I told you on Wednesday that we had outlined a set of principles that any bailout plan should be following to help Main Street, not just Wall Street.

Today we have followed up on that with a detailed proposal, the Main Street Recovery Program, that, if enacted into law, would put those principles to work for working Americans — at less than half the cost of the Wall Street bailout currently being debated by Congress.

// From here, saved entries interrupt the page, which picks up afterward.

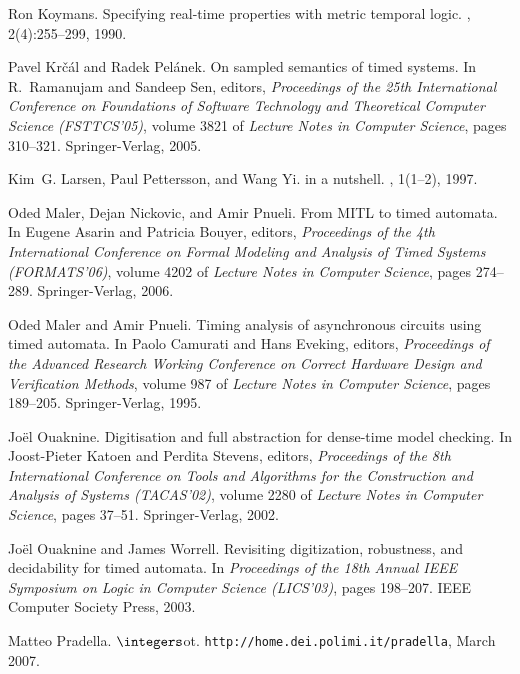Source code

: \documentclass[a4paper]{article}
\newcommand{\zot}{$\integers$ot}
\theoremstyle{plain}
\theoremstyle{definition}
\begin{document}
\begin{thebibliography}{10}
Ron Koymans.
\newblock Specifying real-time properties with metric temporal logic.
, 2(4):255--299, 1990.

Pavel Kr{\v c}{\' a}l and Radek Pel{\' a}nek.
\newblock On sampled semantics of timed systems.
\newblock In R.~Ramanujam and Sandeep Sen, editors, {\em Proceedings of the
  25th International Conference on Foundations of Software Technology and
  Theoretical Computer Science (FSTTCS'05)}, volume 3821 of {\em Lecture Notes
  in Computer Science}, pages 310--321. Springer-Verlag, 2005.

Kim~G. Larsen, Paul Pettersson, and Wang Yi.
 in a nutshell.
, 1(1--2), 1997.

Oded Maler, Dejan Nickovic, and Amir Pnueli.
\newblock From {MITL} to timed automata.
\newblock In Eugene Asarin and Patricia Bouyer, editors, {\em Proceedings of
  the 4th International Conference on Formal Modeling and Analysis of Timed
  Systems (FORMATS'06)}, volume 4202 of {\em Lecture Notes in Computer
  Science}, pages 274--289. Springer-Verlag, 2006.

Oded Maler and Amir Pnueli.
\newblock Timing analysis of asynchronous circuits using timed automata.
\newblock In Paolo Camurati and Hans Eveking, editors, {\em Proceedings of the
  Advanced Research Working Conference on Correct Hardware Design and
  Verification Methods}, volume 987 of {\em Lecture Notes in Computer Science},
  pages 189--205. Springer-Verlag, 1995.

Jo{\" e}l Ouaknine.
\newblock Digitisation and full abstraction for dense-time model checking.
\newblock In Joost-Pieter Katoen and Perdita Stevens, editors, {\em Proceedings
  of the 8th International Conference on Tools and Algorithms for the
  Construction and Analysis of Systems (TACAS'02)}, volume 2280 of {\em Lecture
  Notes in Computer Science}, pages 37--51. Springer-Verlag, 2002.

Jo{\" e}l Ouaknine and James Worrell.
\newblock Revisiting digitization, robustness, and decidability for timed
  automata.
\newblock In {\em Proceedings of the 18th Annual IEEE Symposium on Logic in
  Computer Science (LICS'03)}, pages 198--207. IEEE Computer Society Press,
  2003.

Matteo Pradella.
\newblock \zot{}.
\newblock \texttt{http://home.dei.polimi.it/pradella}, March 2007.


\end{thebibliography}
\end{document}
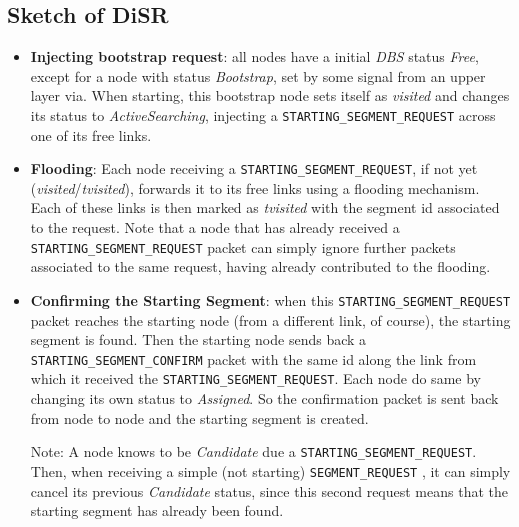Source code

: \subsection{Sketch of DiSR}

\begin{itemize}

\item{\textbf{Injecting bootstrap request}}: all nodes have a initial
\emph{DBS} status \emph{Free}, except for a
 node with status \emph{Bootstrap}, set by some signal from an
upper layer via. When starting, this bootstrap node sets itself as \emph{visited} and
changes its status to \emph{ActiveSearching}, injecting a
\texttt{STARTING\_SEGMENT\_REQUEST} across one of its free links. 

\item{\textbf{Flooding}}: Each node receiving a \texttt{STARTING\_SEGMENT\_REQUEST},
if not yet (\emph{visited}/\emph{tvisited}),  forwards it to its free links using a flooding mechanism.
Each of these links is then marked as \emph{tvisited} with the segment id
associated to the request. Note that a node that has already received a
\texttt{STARTING\_SEGMENT\_REQUEST} packet can simply ignore further packets
associated to the same request, having already contributed to the
flooding. 

\item{\textbf{Confirming the Starting Segment}}: when this \texttt{STARTING\_SEGMENT\_REQUEST} packet reaches
the starting node (from a different link, of course), the starting
segment is found. Then the starting node sends back a \texttt{STARTING\_SEGMENT\_CONFIRM}
packet with the same id along the link from which it received the
\texttt{STARTING\_SEGMENT\_REQUEST}. Each node do same by changing its own status
to \emph{Assigned}. So the confirmation packet is sent back from
node to node and the starting segment is created. 

Note: A node knows to be \emph{Candidate} due a
\texttt{STARTING\_SEGMENT\_REQUEST}.  Then, when receiving a simple
(not starting) \texttt{SEGMENT\_REQUEST} , it can simply cancel its
previous \emph{Candidate} status, since this second
request means that the starting segment has already been found. 



\end{itemize}
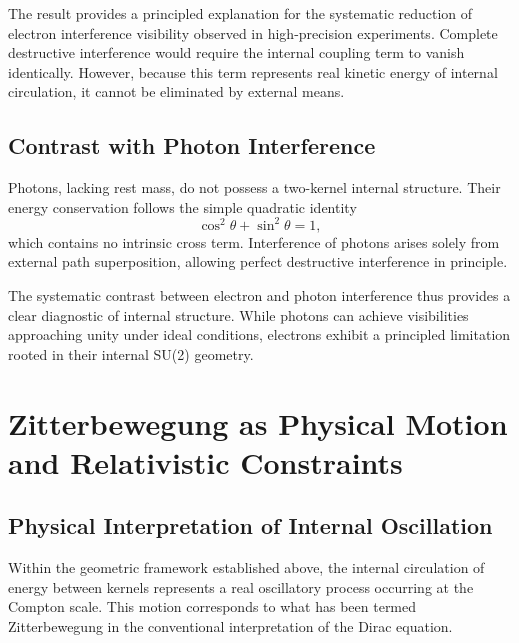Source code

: \documentclass[%
 reprint,
 amsmath,amssymb,
 aps,
 prb,
]{revtex4-2}
\numberwithin{equation}{section}
\begin{document}
The result provides a principled explanation for the systematic reduction of electron interference visibility observed in high-precision experiments. Complete destructive interference would require the internal coupling term to vanish identically. However, because this term represents real kinetic energy of internal circulation, it cannot be eliminated by external means.


\subsection{Contrast with Photon Interference}
\label{subsec:photon_contrast}

Photons, lacking rest mass, do not possess a two-kernel internal structure. Their energy conservation follows the simple quadratic identity
\begin{equation}
\cos^2\theta + \sin^2\theta = 1,
\label{eq:photon_identity}
\end{equation}
which contains no intrinsic cross term. Interference of photons arises solely from external path superposition, allowing perfect destructive interference in principle.

The systematic contrast between electron and photon interference thus provides a clear diagnostic of internal structure. While photons can achieve visibilities approaching unity under ideal conditions, electrons exhibit a principled limitation rooted in their internal SU(2) geometry.


\section{Zitterbewegung as Physical Motion and Relativistic Constraints}
\label{sec:zitterbewegung}

\subsection{Physical Interpretation of Internal Oscillation}
\label{subsec:physical_interpretation}

Within the geometric framework established above, the internal circulation of energy between kernels represents a real oscillatory process occurring at the Compton scale. This motion corresponds to what has been termed Zitterbewegung in the conventional interpretation of the Dirac equation.
\end{document}
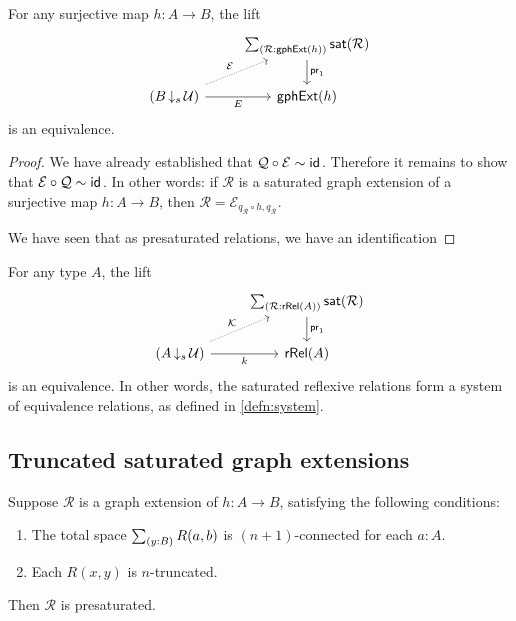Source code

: \begin{thm}
For any surjective map $h:A\to B$, the lift
\begin{equation*}
\begin{tikzcd}
& \sm{\mathcal{R}:\mathsf{gphExt}(h)}\mathsf{sat}(\mathcal{R}) \arrow[d,"\proj 1"] \\
(B\,{\downarrow_s}\,\UU) \arrow[r,swap,"E"] \arrow[ur,densely dotted,"\mathcal{E}"] & \mathsf{gphExt}(h)
\end{tikzcd}
\end{equation*}
is an equivalence.
\end{thm}

\begin{proof}
We have already established that $\mathcal{Q}\circ\mathcal{E}\sim \mathsf{id}_{}$. Therefore it remains to show that $\mathcal{E}\circ \mathcal{Q}\sim\mathsf{id}_{}$. In other words: if $\mathcal{R}$ is a saturated graph extension of a surjective map $h:A\to B$, then $\mathcal{R}=\mathcal{E}_{q_{\mathcal{R}}\circ h,q_{\mathcal{R}}}$. 

We have seen that as presaturated relations, we have an identification
\end{proof}

\begin{cor}
For any type $A$, the lift
\begin{equation*}
\begin{tikzcd}
& \sm{\mathcal{R}:\mathsf{rRel}(A)}\mathsf{sat}(\mathcal{R}) \arrow[d,"\proj 1"] \\
(A\,{\downarrow_s}\,\UU) \arrow[r,swap,"k"] \arrow[ur,densely dotted,"\mathcal{K}"] & \mathsf{rRel}(A)
\end{tikzcd}
\end{equation*}
is an equivalence. In other words, the saturated reflexive relations form a system of equivalence relations, as defined in \cref{defn:system}.
\end{cor}

\subsection{Truncated saturated graph extensions}

\begin{lem}
Suppose $\mathcal{R}$ is a graph extension of $h:A\to B$, satisfying the following conditions:
\begin{enumerate}
\item The total space $\sm{y:B}R(a,b)$ is $(n+1)$-connected for each $a:A$.
\item Each $R(x,y)$ is $n$-truncated.
\end{enumerate}
Then $\mathcal{R}$ is presaturated. 
\end{lem}

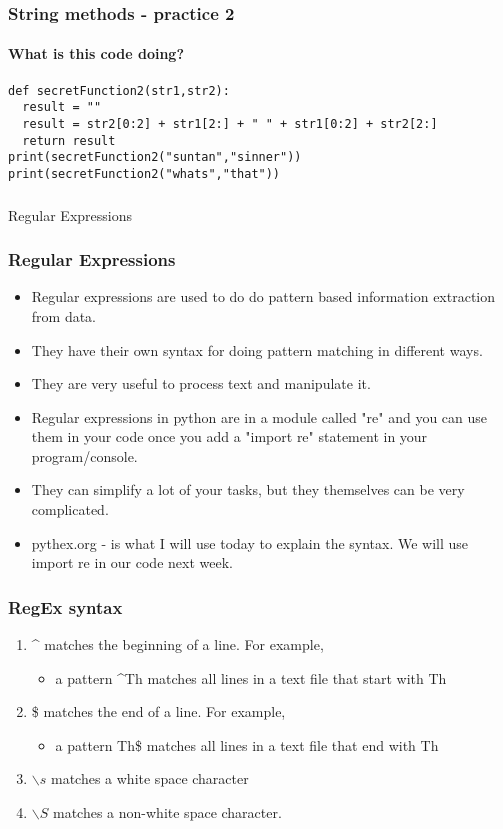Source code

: \documentclass{beamer}
\begin{document}
\begin{frame}[fragile]
\frametitle{String methods - practice 2}
\framesubtitle{What is this code doing?} \small
\begin{verbatim}
def secretFunction2(str1,str2):
  result = ""
  result = str2[0:2] + str1[2:] + " " + str1[0:2] + str2[2:]
  return result
print(secretFunction2("suntan","sinner"))
print(secretFunction2("whats","that"))
\end{verbatim}
\end{frame}


\begin{frame}
\frametitle{}
\centering
\Large Regular Expressions
\end{frame}

\begin{frame}
\frametitle{Regular Expressions}
\begin{itemize}
\item Regular expressions are used to do do pattern based information extraction from data. 
\item They have their own syntax for doing pattern matching in different ways.
\item They are very useful to process text and manipulate it.
\item Regular expressions in python are in a module called "re" and you can use them in your code once you add a "import re" statement in your program/console.
\item They can simplify a lot of your tasks, but they themselves can be very complicated.
\item pythex.org - is what I will use today to explain the syntax. We will use import re in our code next week.
\end{itemize}
\end{frame}

\begin{frame}
\frametitle{RegEx syntax}
\begin{enumerate}
\item \^{} matches the beginning of a line. For example,
\begin{itemize}
\item a pattern \^{}Th matches all lines in a text file that start with Th
\end{itemize}
\item \$ matches the end of a line. For example,
\begin{itemize}
\item a pattern Th\$ matches all lines in a text file that end with Th
\end{itemize}
\item $\backslash s$ matches a white space character
\item $\backslash S$  matches a non-white space character.
\end{enumerate}
\end{frame}
\end{document}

What’s in the plan, you ask?

The Change to Win recovery program would provide:

  • homeowner relief that would allow families to stay in their homes through renegotiated mortgage terms
  • comprehensive health care that would reduce overall cost while promoting healthier lives
  • pension fund protection that will extend the amortization periods for multi-employer pensions, establish an oversight board, and provide opportunities for retirees whose employers were driven out of business
  • energy independence and the greening of the American Dream through public and private investment in new technologies to provide low cost energy and a clean environment
  • physical infrastructure designed and built for the 21st century to restore and replace the roads, bridges, mass transit systems, airports, and parks of the last two centuries
  • tax equity for working and middle class families who pay a larger percentage of their incomes than those taking a larger and larger share of the income and wealth of the country
  • workplace fairness that respects and rewards work, protects worker rights and equal opportunity, and provides for workers organization and collective bargaining without employer intimidation or interference
  • educational opportunity through a trust fund to expand education from early childhood programs to grants for college tuition.

Read the whole thing.

It’s time that we started addressing the fundamental problems in our economy — the problems that have pushed the American Dream out of reach of a generation of working men and women. The Main Street Recovery Program would do just that.